Benjamín Torres Uballe
“¡Justicia, no más impunidad, no más discursos!”, resonaron las voces de periodistas en la Residencia Oficial de Los Pinos, el pasado miércoles, cuando el presidente Enrique Peña Nieto instó a los integrantes de la Conago y a funcionarios que asistían a la presentación de las Acciones para la libertad de expresión y para la protección de periodistas y defensores, a guardar un minuto de silencio por “todas las personas, periodistas y defensores de derechos humanos que, lamentablemente, en el ejercicio de su tarea, de su lucha, han caído en el cumplimiento de ese deber y de esa tarea a la que se han entregado”. No hubo respuesta. No había argumentos.
Obligado por la enorme irritación social y las amplias condenas a nivel internacional, originadas por la ejecución del periodista y escritor Javier Valdez Cárdenas, en Culiacán, el mandatario mexicano, con rostro demacrado, tuvo que salir a dar la cara en una de las mayores crisis de su gobierno. De manera repentina, como no lo había hecho en su sexenio, hubo de entender y reconocer la “indignación” de la ciudadanía por los más de 100 periodistas ejecutados desde el año 2000 a la fecha.
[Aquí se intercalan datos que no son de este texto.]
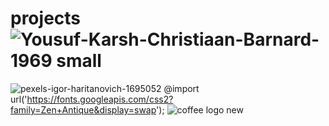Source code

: # projects![Yousuf-Karsh-Christiaan-Barnard-1969 small](https://user-images.githubusercontent.com/93514382/139918914-8410af5e-a0c0-4210-9711-32d3fa86008a.jpg)
![pexels-igor-haritanovich-1695052](https://user-images.githubusercontent.com/93514382/141045418-5269ddd5-2b13-404b-860a-3ba0af4f94d7.jpg)
@import url('https://fonts.googleapis.com/css2?family=Zen+Antique&display=swap');
![coffee logo new](https://user-images.githubusercontent.com/93514382/142141581-8e49c533-98f4-4d77-a10c-5d99e208c4fd.png)
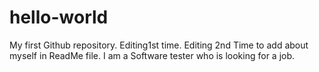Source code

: # hello-world
My first Github repository.
Editing1st time.
Editing 2nd Time to add about myself in ReadMe file.
I am a Software tester who is looking for a job.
También admitir que “La violencia perpetrada contra periodistas y defensores de derechos humanos ha abierto una profunda herida en nuestra sociedad”.
Pero la dilación en la incipiente respuesta presidencial exhibe el franco desinterés del gobierno por la libertad de expresión y de quienes trabajan diariamente para hacerla realidad. Una realidad que cada vez parece más distante por la cantidad de elementos depredadores que, en perversa confabulación, pretenden aniquilarla a cada minuto. Así que las expresiones de Peña Nieto llegan muy tarde y sólo pretenden apaciguar el tremendo malestar de la ciudadanía, del habitualmente poco solidario gremio periodístico, pero, sobre ello, el de la implacable comunidad internacional.
Nada ha hecho la administración peñista para proteger de forma efectiva a los comunicadores, salvo ubicarse en la vastedad de excusas, promesas demagógicas y la acostumbrada retórica caduca e insultante. Los resultados de la indolencia —por decirlo de manera suave— gubernamental se reflejan en los 6 periodistas masacrados en 139 días de este 2017. De ahí que es imposible aceptar las justificaciones que pretenden disfrazar la ineficacia e inacción del Estado. El mundo entero sabe que México es uno de los países más peligrosos para ejercer el periodismo. Entonces, ¿por qué no se actuó para solucionar este infierno que tantas vidas ha costado? ¿Así conviene al gobierno?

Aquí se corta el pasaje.